What the task asks:
Find the lines below that contain the string "statements", count them, and give only the number.

Exercise materials:
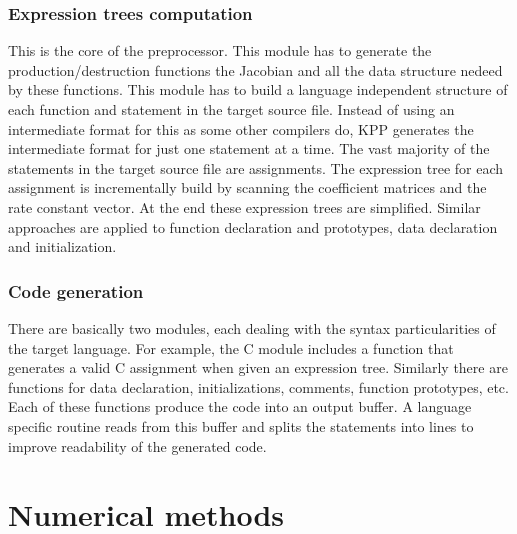 \documentclass[twoside]{article}
\begin{document}
\subsubsection{Expression trees computation}

This is the core of the preprocessor. This module has to generate the
production/destruction functions the Jacobian and all the data
structure nedeed by these functions. This module has to build a language
independent structure of each function and statement in the target
source file. Instead of using an intermediate format for this as some
other compilers do, KPP generates the intermediate format for just one
statement at a time. The vast majority of the statements in the target
source file are assignments. The expression tree for each assignment is
incrementally build by scanning the coefficient matrices and the rate
constant vector. At the end these expression trees are simplified.
Similar approaches are applied to function declaration and prototypes,
data declaration and initialization.

\subsubsection{Code generation}

There are basically two modules, each dealing with the syntax
particularities of the target language. For example, the C module
includes a function that generates a valid C assignment when given an
expression tree. Similarly there are functions for data declaration,
initializations, comments, function prototypes, etc. Each of these
functions produce the code into an output buffer. A language specific
routine reads from this buffer and splits the statements into lines to
improve readability of the generated code.

\section{Numerical methods}
\end{document}
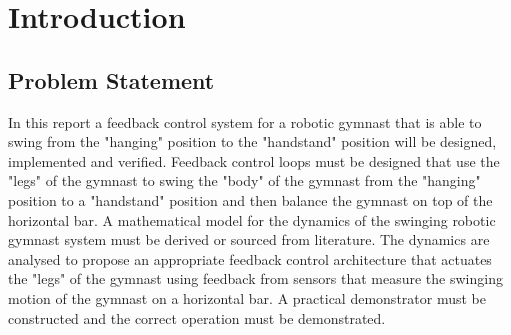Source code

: \chapter{Introduction}
\label{chp:introduction}


\section{Problem Statement}

In this report a feedback control system for a robotic gymnast that is able to swing from the "hanging" position to the "handstand" position will be designed, implemented and verified. Feedback control loops must be designed that use the "legs" of the gymnast to swing the "body" of the gymnast from the "hanging" position to a "handstand" position and then balance the gymnast on top of the horizontal bar. A mathematical model for the dynamics of the swinging robotic gymnast system must be derived or sourced from literature. The dynamics are analysed to propose an appropriate feedback control architecture that actuates the "legs" of the gymnast using feedback from sensors that measure the swinging motion of the gymnast on a horizontal bar. A practical demonstrator must be constructed and the correct operation must be demonstrated.\\

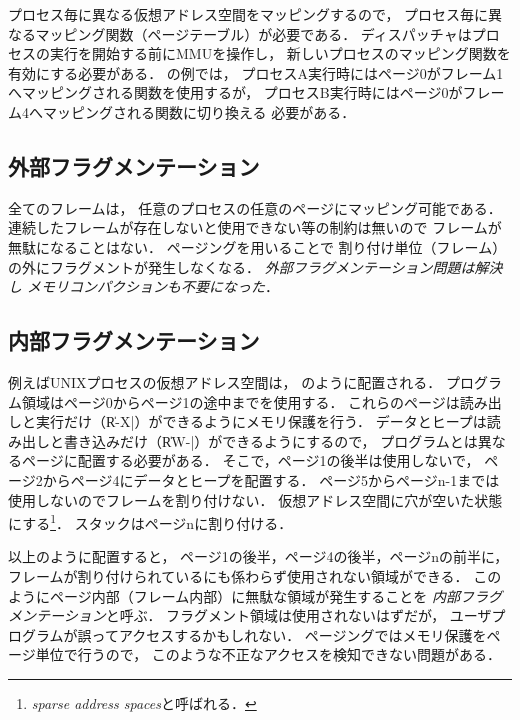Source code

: プロセス毎に異なる仮想アドレス空間をマッピングするので，
プロセス毎に異なるマッピング関数（ページテーブル）が必要である．
ディスパッチャはプロセスの実行を開始する前にMMUを操作し，
新しいプロセスのマッピング関数を有効にする必要がある．
の例では，
プロセスA実行時にはページ0がフレーム1へマッピングされる関数を使用するが，
プロセスB実行時にはページ0がフレーム4へマッピングされる関数に切り換える
必要がある．

\subsection{外部フラグメンテーション}
全てのフレームは，
任意のプロセスの任意のページにマッピング可能である．
連続したフレームが存在しないと使用できない等の制約は無いので
フレームが無駄になることはない．
ページングを用いることで
割り付け単位（フレーム）の外にフラグメントが発生しなくなる．
\emph{外部フラグメンテーション問題は解決し
  メモリコンパクションも不要になった}．

\subsection{内部フラグメンテーション}
例えばUNIXプロセスの仮想アドレス空間は，
のように配置される．
プログラム領域はページ0からページ1の途中までを使用する．
これらのページは読み出しと実行だけ（\|R-X|）ができるようにメモリ保護を行う．
データとヒープは読み出しと書き込みだけ（\|RW-|）ができるようにするので，
プログラムとは異なるページに配置する必要がある．
そこで，ページ1の後半は使用しないで，
ページ2からページ4にデータとヒープを配置する．
ページ5からページn-1までは使用しないのでフレームを割り付けない．
仮想アドレス空間に穴が空いた状態にする\footnote{
  \emph{sparse address spaces}と呼ばれる．}．
スタックはページnに割り付ける．

以上のように配置すると，
ページ1の後半，ページ4の後半，ページnの前半に，
フレームが割り付けられているにも係わらず使用されない領域ができる．
このようにページ内部（フレーム内部）に無駄な領域が発生することを
\emph{内部フラグメンテーション}と呼ぶ．
フラグメント領域は使用されないはずだが，
ユーザプログラムが誤ってアクセスするかもしれない．
ページングではメモリ保護をページ単位で行うので，
このような不正なアクセスを検知できない問題がある．

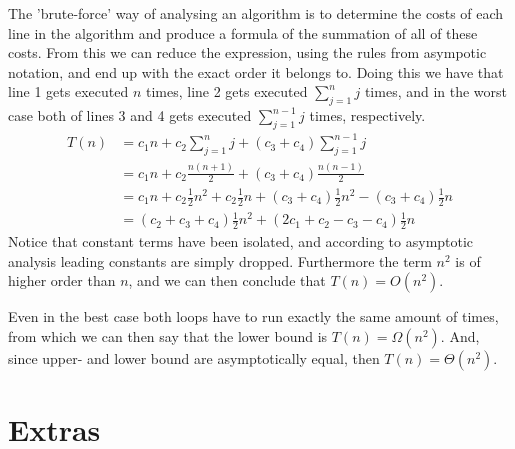 \documentclass[11pt,english]{article}
\begin{document}
The 'brute-force' way of analysing an algorithm is to determine the costs of
each line in the algorithm and produce a formula of the summation of all of
these costs. From this we can reduce the expression, using the rules from
asympotic notation, and end up with the exact order it belongs to. Doing this
we have that line 1 gets executed $n$ times, line 2 gets executed
$\sum^{n}_{j=1}{j}$ times, and in the worst case both of lines 3 and 4 gets
executed $\sum^{n-1}_{j=1}{j}$ times, respectively.
\begin{align}
	T(n) &= c_1 n + c_2 \sum^{n}_{j = 1}{j}
	+ (c_3 + c_4)\sum^{n - 1}_{j = 1}{j}\\
	&=
	c_1 n + c_2 \frac{n(n + 1)}{2}
	+ (c_3 + c_4)\frac{n(n - 1)}{2}\\
	&=
	c_1 n + c_2 \frac{1}{2} n^2 + c_2 \frac{1}{2} n +
	(c_3 + c_4) \frac{1}{2} n^2 - (c_3 + c_4) \frac{1}{2} n \\
	&=
	(c_2 + c_3 + c_4) \frac{1}{2} n^2 +
	(2 c_1 + c_2 - c_3 - c_4) \frac{1}{2} n
\end{align}
Notice that constant terms have been isolated, and according to asymptotic
analysis leading constants are simply dropped. Furthermore the term $n^2$ is
of higher order than $n$, and we can then conclude that $T(n) = O(n^2)$.

Even in the best case both loops have to run exactly the same amount of times,
from which we can then say that the lower bound is $T(n) = \Omega(n^2)$. And,
since upper- and lower bound are asymptotically equal, then
$T(n) = \Theta(n^2)$.






\newpage
\section*{Extras}
\end{document}
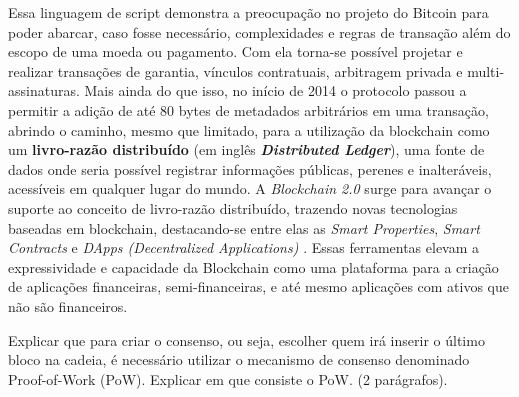 \documentclass[a4paper,11pt]{article}
\begin{document}
Essa linguagem de script demonstra a preocupação no projeto do Bitcoin para poder abarcar, caso fosse necessário, complexidades e regras de transação além do escopo de uma moeda ou pagamento.
Com ela torna-se possível projetar e realizar transações de garantia, vínculos contratuais, arbitragem privada e multi-assinaturas.
Mais ainda do que isso, no início de 2014 \cite{Greenspan2015} o protocolo passou a permitir a adição de até 80 bytes de metadados arbitrários em uma transação, abrindo o caminho, mesmo que limitado, para a utilização da blockchain como um \textbf{livro-razão distribuído} (em inglês \textbf{\textit{Distributed Ledger}}), uma fonte de dados onde seria possível registrar informações públicas, perenes e inalteráveis, acessíveis em qualquer lugar do mundo.
A \emph{Blockchain 2.0} surge para avançar o suporte ao conceito de livro-razão distribuído, trazendo novas tecnologias baseadas em blockchain, destacando-se entre elas as \emph{Smart Properties}, \emph{Smart Contracts} e \emph{DApps (Decentralized Applications)} \cite{Swan2015}.
Essas ferramentas elevam a expressividade e capacidade da Blockchain como uma plataforma para a criação de aplicações financeiras, semi-financeiras, e até mesmo aplicações com ativos que não são financeiros.



{\color{ForestGreen}Explicar que para criar o consenso, ou seja, escolher quem irá inserir o último bloco na cadeia, é necessário utilizar o mecanismo de consenso denominado Proof-of-Work (PoW). Explicar em que consiste o PoW. (2 parágrafos).}
\end{document}
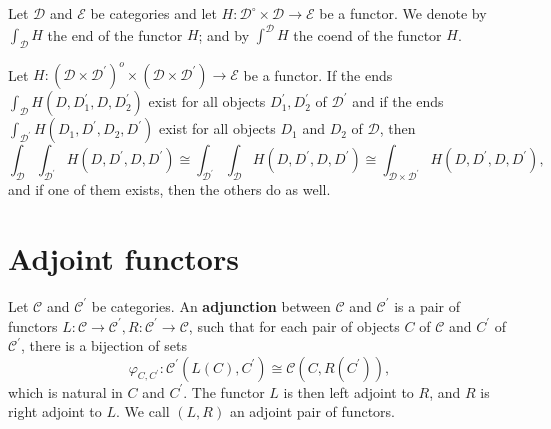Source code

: \begin{example}
Let $\mathcal{D}$ and $\mathcal{E}$ be categories and let $H: \mathcal{D}^{\circ} \times \mathcal{D} \rightarrow \mathcal{E}$ be a functor. We denote by $\int_{\mathcal{D}} H$ the end of the functor $H$; and by $\int^{\mathcal{D}} H$ the coend of the functor $H$.\\

\begin{prop} Let $H:\left(\mathcal{D} \times \mathcal{D}^{\prime}\right)^o \times\left(\mathcal{D} \times \mathcal{D}^{\prime}\right) \rightarrow \mathcal{E}$ be a functor. If the ends $\int_{\mathcal{D}} H\left(D, D_1^{\prime}, D, D_2^{\prime}\right)$ exist for all objects $D_1^{\prime}, D_2^{\prime}$ of $\mathcal{D}^{\prime}$ and if the ends $\int_{\mathcal{D}^{\prime}} H\left(D_1, D^{\prime}, D_2, D^{\prime}\right)$ exist for all objects $D_1$ and $D_2$ of $\mathcal{D}$, then
$$
\int_{\mathcal{D}} \int_{\mathcal{D}^{\prime}} H\left(D, D^{\prime}, D, D^{\prime}\right) \cong \int_{\mathcal{D}^{\prime}} \int_{\mathcal{D}} H\left(D, D^{\prime}, D, D^{\prime}\right) \cong \int_{\mathcal{D} \times \mathcal{D}^{\prime}} H\left(D, D^{\prime}, D, D^{\prime}\right),
$$
and if one of them exists, then the others do as well.
\end{prop} 





\section{Adjoint functors}

Let $\mathcal{C}$ and $\mathcal{C}^{\prime}$ be categories. An \textbf{adjunction} between $\mathcal{C}$ and $\mathcal{C}^{\prime}$ is a pair of functors $L: \mathcal{C} \rightarrow \mathcal{C}^{\prime}, R: \mathcal{C}^{\prime} \rightarrow \mathcal{C}$, such that for each pair of objects $C$ of $\mathcal{C}$ and $C^{\prime}$ of $\mathcal{C}^{\prime}$, there is a bijection of sets
$$
\varphi_{C, C^{\prime}}: \mathcal{C}^{\prime}\left(L(C), C^{\prime}\right) \cong \mathcal{C}\left(C, R\left(C^{\prime}\right)\right),
$$
which is natural in $C$ and $C^{\prime}$.
The functor $L$ is then left adjoint to $R$, and $R$ is right adjoint to $L$. We call $(L, R)$ an adjoint pair of functors.


\end{example}
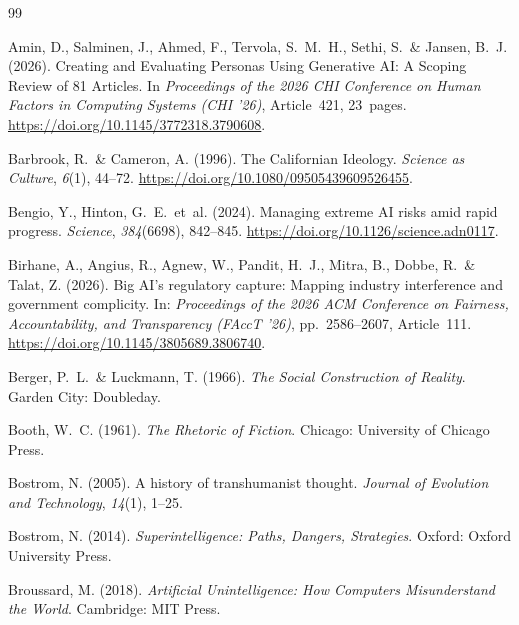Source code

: \documentclass[12pt,a4paper]{article}
\begin{document}
\newpage

\begin{thebibliography}{99}

  Amin, D., Salminen, J., Ahmed, F., Tervola, S.~M.~H., Sethi, S.~\& Jansen, B.~J. (2026).
  Creating and Evaluating Personas Using Generative AI: A Scoping Review of 81 Articles.
  In \textit{Proceedings of the 2026 CHI Conference on Human Factors in Computing Systems (CHI '26)}, Article~421, 23~pages.
  \url{https://doi.org/10.1145/3772318.3790608}.

  Barbrook, R.~\& Cameron, A. (1996).
  The Californian Ideology.
  \textit{Science as Culture}, \textit{6}(1), 44--72.
  \url{https://doi.org/10.1080/09505439609526455}.

  Bengio, Y., Hinton, G.~E.~et~al. (2024).
  Managing extreme AI risks amid rapid progress.
  \textit{Science}, \textit{384}(6698), 842--845.
  \url{https://doi.org/10.1126/science.adn0117}.

  Birhane, A., Angius, R., Agnew, W., Pandit, H.~J., Mitra, B., Dobbe, R.~\& Talat, Z. (2026).
  Big AI's regulatory capture: Mapping industry interference and government complicity.
  In: \textit{Proceedings of the 2026 ACM Conference on Fairness, Accountability, and Transparency (FAccT '26)}, pp.~2586--2607, Article~111.
  \url{https://doi.org/10.1145/3805689.3806740}.

  Berger, P.~L.~\& Luckmann, T. (1966).
  \textit{The Social Construction of Reality}.
  Garden City: Doubleday.

  Booth, W.~C. (1961).
  \textit{The Rhetoric of Fiction}.
  Chicago: University of Chicago Press.

  Bostrom, N. (2005).
  A history of transhumanist thought.
  \textit{Journal of Evolution and Technology}, \textit{14}(1), 1--25.

  Bostrom, N. (2014).
  \textit{Superintelligence: Paths, Dangers, Strategies}.
  Oxford: Oxford University Press.

  Broussard, M. (2018).
  \textit{Artificial Unintelligence: How Computers Misunderstand the World}.
  Cambridge: MIT Press.


\end{thebibliography}
\end{document}
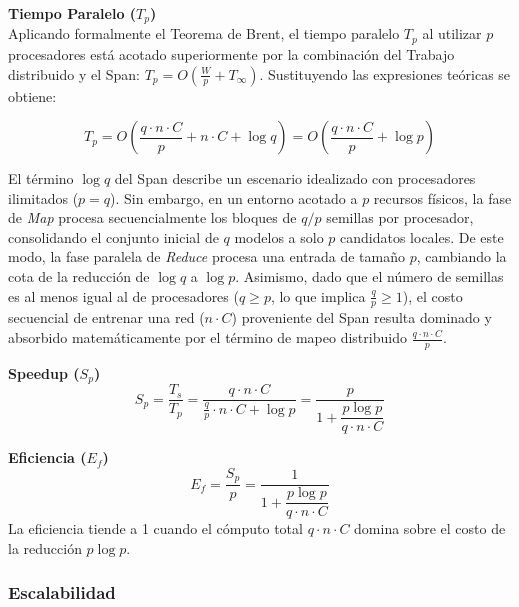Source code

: \documentclass[11pt, a4paper]{article}
\begin{document}
\textbf{Tiempo Paralelo ($T_p$)} \\
Aplicando formalmente el Teorema de Brent, el tiempo paralelo $T_p$ al utilizar $p$ procesadores está acotado superiormente por la combinación del Trabajo distribuido y el Span: $T_p = O\left(\frac{W}{p} + T_\infty\right)$. Sustituyendo las expresiones teóricas se obtiene:

$$T_p = O\left(\frac{q \cdot n \cdot C}{p} + n \cdot C + \log q\right) = O\left(\frac{q \cdot n \cdot C}{p} + \log p\right)$$

El término $\log q$ del Span describe un escenario idealizado con procesadores ilimitados ($p = q$). Sin embargo, en un entorno acotado a $p$ recursos físicos, la fase de \textit{Map} procesa secuencialmente los bloques de $q/p$ semillas por procesador, consolidando el conjunto inicial de $q$ modelos a solo $p$ candidatos locales. De este modo, la fase paralela de \textit{Reduce} procesa una entrada de tamaño $p$, cambiando la cota de la reducción de $\log q$ a $\log p$. Asimismo, dado que el número de semillas es al menos igual al de procesadores ($q \ge p$, lo que implica $\frac{q}{p} \ge 1$), el costo secuencial de entrenar una red ($n \cdot C$) proveniente del Span resulta dominado y absorbido matemáticamente por el término de mapeo distribuido $\frac{q \cdot n \cdot C}{p}$.

\textbf{Speedup ($S_p$)} \\
$$S_p = \frac{T_s}{T_p} = \frac{q \cdot n \cdot C}{\frac{q}{p} \cdot n \cdot C + \log p} = \frac{p}{1 + \dfrac{p \log p}{q \cdot n \cdot C}}$$

\textbf{Eficiencia ($E_f$)} \\
$$E_f = \frac{S_p}{p} = \frac{1}{1 + \dfrac{p \log p}{q \cdot n \cdot C}}$$
La eficiencia tiende a 1 cuando el cómputo total $q \cdot n \cdot C$ domina sobre el costo de la reducción $p \log p$.

\subsubsection{Escalabilidad}
\end{document}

Reply to the exercise:
2